A research report published by the Economic Research Hub on May 9, 2022 entitled ‘Myanmar’s Economic Governance after the Coup: Changes in Policy and Practice’, thoroughly discusses this environment which has developed due to the tendency towards ‘regime survival.’ Myanmar’s economy has been transformed from a rule-based and policy-based implementation system into a people-based one with a greater emphasis on using relationships between people in power in order to facilitate economic exchanges. Major systemic changes have been brought about in taxation, trade, the business environment, and in the finance and banking sectors. The most significant changes have occurred in the telecommunication and banking sectors. These changes have resulted in tremendous losses to society as a whole. While some may find themselves winners in the new system, the majority of the population loses out and the whole economy significantly underperforms. There is a saying “to someone whose only tool is a hammer, every problem looks like a nail.” This expression suggests that the need for control under authoritarianism is being applied to economic governance.

∎ What ISP is reading?

India’s Moon mission

In an exciting moment recently, India’s lunar expedition Chandrayaan-3 (‘Moon-craft’ in Sanskrit) successfully landed a lunar vehicle at the South pole of the Moon. These days many countries have been participating in a competitive ‘Moon Rush.’ Prior to India’s spacecraft launch, Russia’s Lunar 25 attempted and failed a similar mission. The United States’ NASA has planned for the first humans to explore the region near the lunar South Pole in 2025. In 2021, both China and Russia laid out roadmaps for a future Moon-based space station.

While Chandrayaan-3 remains in orbit around the moon, its lunar lander Vikram (‘valor’ in Sanskrit) successfully touched down on the Moon’s surface on August 23 at 6:04 PM India Standard Time (7:04 PM Myanmar Standard Time). The lander subsequently successfully deployed the lunar rover, Pragyan (‘wisdom’ in Sanskrit). This has been hailed as a victory for a Southern hemisphere country as India becomes the fourth country to land a vehicle on the Moon. India’s Prime Minister Narendra Modi exclaimed in pride ‘This moment is unforgettable. This moment is unprecedented. This moment is the victory cry of a developed India’ while he was attending a conference in South Africa. He claimed ‘this success belongs to all of humanity.’ Moreover, he praised the key role of women scientists in this lunar exploration mission. This is a moment of national pride for Indian citizens.

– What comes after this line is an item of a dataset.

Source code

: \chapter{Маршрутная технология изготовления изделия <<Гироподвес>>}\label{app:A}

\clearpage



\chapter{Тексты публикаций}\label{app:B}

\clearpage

India’s Institute of Space Research Organization (ISRO) stands out for succeeding in this crowning achievement with such a limited budget. Earlier, India’s PM Modi praised India’s ability to launch low-budget space missions. He once said the cost of sending an Indian rocket to space was less than the money invested in making a Hollywood movie, Modi was referring to the Hollywood film ‘Gravity’ which was made at a cost of around USD 80 million. The budget for the Chandrayaan-3 was around USD 74 million, the same amount as India’s successful Mars Orbiter Mission on September 24, 2014.

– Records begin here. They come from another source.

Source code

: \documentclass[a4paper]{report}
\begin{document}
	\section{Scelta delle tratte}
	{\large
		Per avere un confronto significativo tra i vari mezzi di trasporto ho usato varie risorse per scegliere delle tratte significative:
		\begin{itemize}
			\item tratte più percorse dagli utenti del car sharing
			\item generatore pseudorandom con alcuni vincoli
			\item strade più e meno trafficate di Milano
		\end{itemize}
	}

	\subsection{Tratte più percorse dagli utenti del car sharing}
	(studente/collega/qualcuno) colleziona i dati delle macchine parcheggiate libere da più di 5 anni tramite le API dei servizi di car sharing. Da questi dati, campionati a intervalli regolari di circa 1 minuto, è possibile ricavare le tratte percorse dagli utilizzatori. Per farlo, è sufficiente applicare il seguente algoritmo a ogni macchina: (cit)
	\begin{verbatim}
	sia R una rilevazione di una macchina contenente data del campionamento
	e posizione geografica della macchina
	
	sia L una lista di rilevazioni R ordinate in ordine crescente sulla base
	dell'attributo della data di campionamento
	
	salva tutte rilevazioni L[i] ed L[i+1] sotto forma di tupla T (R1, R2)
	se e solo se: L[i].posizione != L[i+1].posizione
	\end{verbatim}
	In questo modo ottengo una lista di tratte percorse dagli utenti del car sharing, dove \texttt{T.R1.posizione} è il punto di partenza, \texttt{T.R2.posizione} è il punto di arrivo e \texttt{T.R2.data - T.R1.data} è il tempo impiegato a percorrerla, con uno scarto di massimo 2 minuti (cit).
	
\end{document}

India pioneered its first space mission with the Aryabhata satellite in 1975 (meaning ‘astronomer’ in Sanskrit). Throughout its 47-year history, the development of India’s ISRO and its leadership has proven interesting, and several books are available on the subject. ISRO’s modern successes should properly be attributed to its founding father, Vikram Sarabhai, as well as its successive leaders. When India tested its first rocket in 1963, it was brought with a bullock cart to the site, as documented in a video on ‘ISRO’s heroes.’ When India first tested a nuclear bomb in 1974, the West imposed sanctions consisting of cutting off all assistance to India except humanitarian aid and banning the export of certain defense materials and technologies. Given this limitation, India has had to develop its national space program using only local scientists, domestic technology, and with many parts of the spacecraft having to be produced by local industries.

Following the success of the latest lunar mission, India ISRO’s first solar mission is scheduled to be launched on September 2, named ‘Aditya L1’. ‘Aditya’ means the Sun in Sanskrit and the mission aims to unravel the secrets of the Sun from a halo orbit providing real-time observations.